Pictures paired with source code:
——————————

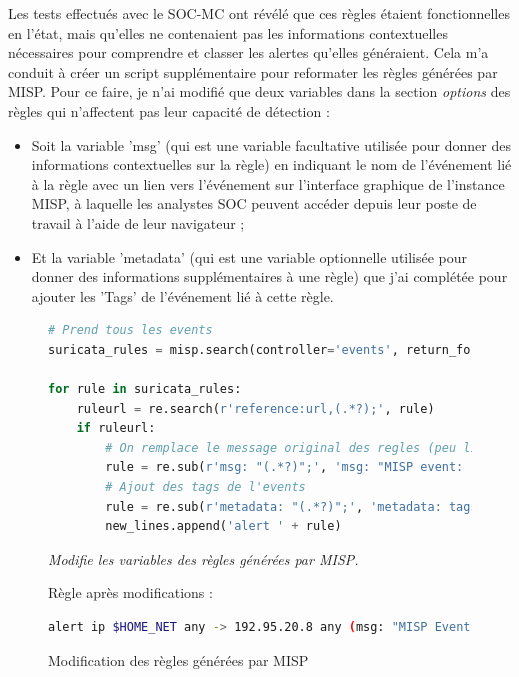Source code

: \vspace{1em}

Les tests effectués avec le SOC-MC ont révélé que ces règles étaient fonctionnelles en l'état, mais qu'elles ne contenaient pas les informations contextuelles nécessaires pour comprendre et classer les alertes qu'elles généraient. Cela m'a conduit à créer un script supplémentaire pour reformater les règles générées par MISP. Pour ce faire, je n'ai modifié que deux variables dans la section \textit{options} des règles qui n'affectent pas leur capacité de détection :\\

\newpage

\begin{itemize}[itemsep=1em]
    \item[•] Soit la variable 'msg' (qui est une variable facultative utilisée pour donner des informations contextuelles sur la règle) en indiquant le nom de l'événement lié à la règle avec un lien vers l'événement sur l'interface graphique de l'instance MISP, à laquelle les analystes SOC peuvent accéder depuis leur poste de travail à l'aide de leur navigateur ;
    \item[•] Et la variable 'metadata' (qui est une variable optionnelle utilisée pour donner des informations supplémentaires à une règle) que j'ai complétée pour ajouter les 'Tags' de l'événement lié à cette règle.\\
\end{itemize}

\begin{figure}[h]%
    \center%
\begin{lstlisting}[language=Python]
# Prend tous les events
suricata_rules = misp.search(controller='events', return_format="suricata")

for rule in suricata_rules:
    ruleurl = re.search(r'reference:url,(.*?);', rule)
    if ruleurl:
        # On remplace le message original des regles (peu lisible et trop long) par un message simple renvoyant vers la pages MISP de l'Event
        rule = re.sub(r'msg: "(.*?)";', 'msg: "MISP event: ' + ruleurl.group(1) + '";', rule)
        # Ajout des tags de l'events
        rule = re.sub(r'metadata: "(.*?)";', 'metadata: tags ' + eventTags + '";', rule)
        new_lines.append('alert ' + rule)
\end{lstlisting}
{\small
    \textit{Modifie les variables des règles générées par MISP.}
}

\vspace{1em}
Règle après modifications :
\vspace{0.5em}
\begin{lstlisting}[language=bash]
alert ip $HOME_NET any -> 192.95.20.8 any (msg: "MISP Event : MAR-10382254.r1.v1: XMRIG Cryptominer https://192.168.215.128/events/view/128"; classtype:trojan-activity; sid:2696602; rev:1; priority:4; reference:url,https://192.168.215.128/events/view/128; metadata: tags tlp:white|cryptominer;)
\end{lstlisting}
    \caption[Modification des règles générées par MISP]{Modification des règles générées par MISP}\label{fig:ModifRulesMISP}
\end{figure}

——————————

• What is expected:
Count the lines in the entries where the string "itemize" appears, and report only the number.

• Reply to the task:
2